╭──

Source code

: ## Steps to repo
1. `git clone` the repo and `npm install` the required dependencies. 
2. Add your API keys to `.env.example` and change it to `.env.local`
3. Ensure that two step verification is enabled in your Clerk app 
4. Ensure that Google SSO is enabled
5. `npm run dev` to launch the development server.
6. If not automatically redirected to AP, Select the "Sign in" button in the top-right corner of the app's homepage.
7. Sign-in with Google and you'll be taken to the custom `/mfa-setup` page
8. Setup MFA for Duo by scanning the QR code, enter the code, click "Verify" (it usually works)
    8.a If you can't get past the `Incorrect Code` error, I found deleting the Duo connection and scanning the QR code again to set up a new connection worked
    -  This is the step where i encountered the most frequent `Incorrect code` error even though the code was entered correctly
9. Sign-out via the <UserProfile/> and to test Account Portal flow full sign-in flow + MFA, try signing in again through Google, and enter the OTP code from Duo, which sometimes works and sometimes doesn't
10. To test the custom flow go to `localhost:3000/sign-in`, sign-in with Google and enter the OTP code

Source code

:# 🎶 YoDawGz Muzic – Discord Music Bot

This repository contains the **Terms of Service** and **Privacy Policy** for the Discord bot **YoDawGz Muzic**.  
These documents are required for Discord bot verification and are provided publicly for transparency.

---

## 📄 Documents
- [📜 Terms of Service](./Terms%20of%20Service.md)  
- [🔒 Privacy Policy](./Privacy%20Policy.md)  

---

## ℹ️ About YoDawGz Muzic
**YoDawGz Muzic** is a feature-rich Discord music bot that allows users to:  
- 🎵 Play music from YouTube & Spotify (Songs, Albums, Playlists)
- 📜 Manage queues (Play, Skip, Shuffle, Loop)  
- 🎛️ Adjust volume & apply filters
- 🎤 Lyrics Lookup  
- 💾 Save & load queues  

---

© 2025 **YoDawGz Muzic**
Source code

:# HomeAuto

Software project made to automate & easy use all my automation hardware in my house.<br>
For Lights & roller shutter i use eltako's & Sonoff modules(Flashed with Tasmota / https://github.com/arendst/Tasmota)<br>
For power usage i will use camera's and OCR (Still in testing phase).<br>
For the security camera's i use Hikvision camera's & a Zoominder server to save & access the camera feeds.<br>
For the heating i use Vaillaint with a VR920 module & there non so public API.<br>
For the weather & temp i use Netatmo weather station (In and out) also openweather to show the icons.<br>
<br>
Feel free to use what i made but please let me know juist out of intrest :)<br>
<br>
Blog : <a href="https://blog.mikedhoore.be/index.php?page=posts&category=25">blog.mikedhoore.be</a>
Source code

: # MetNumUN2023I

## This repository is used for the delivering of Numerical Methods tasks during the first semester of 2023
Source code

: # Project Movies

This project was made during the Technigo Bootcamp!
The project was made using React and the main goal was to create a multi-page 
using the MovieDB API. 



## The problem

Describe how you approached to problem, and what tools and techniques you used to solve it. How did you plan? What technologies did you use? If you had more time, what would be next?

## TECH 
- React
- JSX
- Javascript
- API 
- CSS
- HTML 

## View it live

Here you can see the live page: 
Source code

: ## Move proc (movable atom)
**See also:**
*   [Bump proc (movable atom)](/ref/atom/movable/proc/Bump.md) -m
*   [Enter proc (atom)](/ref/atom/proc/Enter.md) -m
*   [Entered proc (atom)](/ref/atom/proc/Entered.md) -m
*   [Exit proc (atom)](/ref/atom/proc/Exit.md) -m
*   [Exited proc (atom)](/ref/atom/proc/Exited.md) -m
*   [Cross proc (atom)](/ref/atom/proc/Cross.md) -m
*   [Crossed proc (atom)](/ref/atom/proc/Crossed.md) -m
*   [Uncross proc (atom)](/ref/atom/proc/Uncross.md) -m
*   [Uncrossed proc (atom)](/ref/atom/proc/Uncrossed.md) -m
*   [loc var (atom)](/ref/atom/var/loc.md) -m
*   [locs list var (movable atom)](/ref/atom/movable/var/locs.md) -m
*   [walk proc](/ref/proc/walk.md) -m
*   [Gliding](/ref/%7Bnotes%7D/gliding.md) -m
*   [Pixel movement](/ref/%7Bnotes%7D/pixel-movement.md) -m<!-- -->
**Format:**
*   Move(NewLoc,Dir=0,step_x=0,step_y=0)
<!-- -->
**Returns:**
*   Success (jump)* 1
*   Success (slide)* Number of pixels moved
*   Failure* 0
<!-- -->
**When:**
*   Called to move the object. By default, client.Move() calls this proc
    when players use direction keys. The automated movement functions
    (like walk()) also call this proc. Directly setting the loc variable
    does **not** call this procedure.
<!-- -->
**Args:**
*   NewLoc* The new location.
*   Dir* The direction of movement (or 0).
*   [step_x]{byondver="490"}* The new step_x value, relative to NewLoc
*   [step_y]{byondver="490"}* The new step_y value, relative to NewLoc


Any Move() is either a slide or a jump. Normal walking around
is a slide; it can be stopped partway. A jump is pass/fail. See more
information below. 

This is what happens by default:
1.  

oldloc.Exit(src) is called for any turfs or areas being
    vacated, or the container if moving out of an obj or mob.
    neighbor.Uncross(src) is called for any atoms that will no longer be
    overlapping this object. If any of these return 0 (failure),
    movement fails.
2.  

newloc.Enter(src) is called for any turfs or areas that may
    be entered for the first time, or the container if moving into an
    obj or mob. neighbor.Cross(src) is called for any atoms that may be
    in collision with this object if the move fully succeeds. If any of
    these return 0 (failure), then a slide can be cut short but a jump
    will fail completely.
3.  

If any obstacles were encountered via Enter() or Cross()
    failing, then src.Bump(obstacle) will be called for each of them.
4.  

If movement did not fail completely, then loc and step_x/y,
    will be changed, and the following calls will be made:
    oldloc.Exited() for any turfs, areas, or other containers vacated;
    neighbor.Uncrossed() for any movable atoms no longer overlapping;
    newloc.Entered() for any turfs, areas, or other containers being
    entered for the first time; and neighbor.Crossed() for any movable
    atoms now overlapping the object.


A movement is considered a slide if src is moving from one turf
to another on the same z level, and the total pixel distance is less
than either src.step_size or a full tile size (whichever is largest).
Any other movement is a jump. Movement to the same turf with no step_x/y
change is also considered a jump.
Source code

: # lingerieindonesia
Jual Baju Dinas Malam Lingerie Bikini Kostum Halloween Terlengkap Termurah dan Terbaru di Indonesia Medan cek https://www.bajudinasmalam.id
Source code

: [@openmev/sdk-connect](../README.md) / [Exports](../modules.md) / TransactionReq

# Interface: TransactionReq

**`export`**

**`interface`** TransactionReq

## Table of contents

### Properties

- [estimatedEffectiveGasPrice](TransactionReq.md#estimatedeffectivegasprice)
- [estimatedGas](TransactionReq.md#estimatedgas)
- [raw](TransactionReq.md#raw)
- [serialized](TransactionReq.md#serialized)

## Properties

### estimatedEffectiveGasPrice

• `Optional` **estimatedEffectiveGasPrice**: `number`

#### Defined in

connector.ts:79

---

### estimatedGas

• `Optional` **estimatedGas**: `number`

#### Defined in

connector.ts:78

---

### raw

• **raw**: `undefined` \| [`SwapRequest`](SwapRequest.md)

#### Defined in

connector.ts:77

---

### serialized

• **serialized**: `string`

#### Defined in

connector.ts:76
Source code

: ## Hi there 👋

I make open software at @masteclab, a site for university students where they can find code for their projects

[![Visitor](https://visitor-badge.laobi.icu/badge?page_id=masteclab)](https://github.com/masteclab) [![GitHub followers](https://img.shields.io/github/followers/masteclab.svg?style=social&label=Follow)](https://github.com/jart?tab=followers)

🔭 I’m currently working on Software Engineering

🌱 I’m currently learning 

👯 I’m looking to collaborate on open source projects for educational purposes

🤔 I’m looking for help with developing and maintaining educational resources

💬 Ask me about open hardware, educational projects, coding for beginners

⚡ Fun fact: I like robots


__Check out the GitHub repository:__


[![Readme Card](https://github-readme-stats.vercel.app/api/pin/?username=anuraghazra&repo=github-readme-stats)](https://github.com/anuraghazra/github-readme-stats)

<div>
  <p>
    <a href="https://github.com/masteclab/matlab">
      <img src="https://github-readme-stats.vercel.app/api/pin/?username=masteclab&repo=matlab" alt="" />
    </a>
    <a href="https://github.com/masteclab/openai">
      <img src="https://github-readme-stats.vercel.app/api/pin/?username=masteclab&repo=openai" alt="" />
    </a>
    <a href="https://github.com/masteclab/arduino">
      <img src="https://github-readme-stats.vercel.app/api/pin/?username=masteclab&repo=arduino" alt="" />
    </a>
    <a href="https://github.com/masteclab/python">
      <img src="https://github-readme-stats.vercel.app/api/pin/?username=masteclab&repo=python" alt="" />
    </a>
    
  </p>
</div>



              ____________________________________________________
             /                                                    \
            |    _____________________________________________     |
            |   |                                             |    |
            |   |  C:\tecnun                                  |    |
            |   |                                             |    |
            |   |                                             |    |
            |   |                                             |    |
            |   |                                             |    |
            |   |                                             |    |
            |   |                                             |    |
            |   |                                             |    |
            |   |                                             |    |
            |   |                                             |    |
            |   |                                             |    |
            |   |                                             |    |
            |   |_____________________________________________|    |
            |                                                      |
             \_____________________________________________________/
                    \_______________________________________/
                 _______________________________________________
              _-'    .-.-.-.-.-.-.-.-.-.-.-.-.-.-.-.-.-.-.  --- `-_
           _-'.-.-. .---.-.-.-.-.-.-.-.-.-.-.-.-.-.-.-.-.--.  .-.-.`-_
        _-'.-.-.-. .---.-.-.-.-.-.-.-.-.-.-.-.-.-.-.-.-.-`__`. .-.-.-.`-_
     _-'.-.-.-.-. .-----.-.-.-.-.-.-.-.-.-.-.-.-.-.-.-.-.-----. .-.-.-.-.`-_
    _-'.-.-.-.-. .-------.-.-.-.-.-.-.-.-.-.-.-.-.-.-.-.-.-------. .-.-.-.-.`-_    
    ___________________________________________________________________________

╰──

◆ **Exercise objective**: Go back to the listing above. Copy word for word the lines from the one with "7. Sign-in with" through the one with "8. Setup MFA", and nothing more.

◆ **Result of the exercise**:
7. Sign-in with Google and you'll be taken to the custom `/mfa-setup` page
8. Setup MFA for Duo by scanning the QR code, enter the code, click "Verify" (it usually works)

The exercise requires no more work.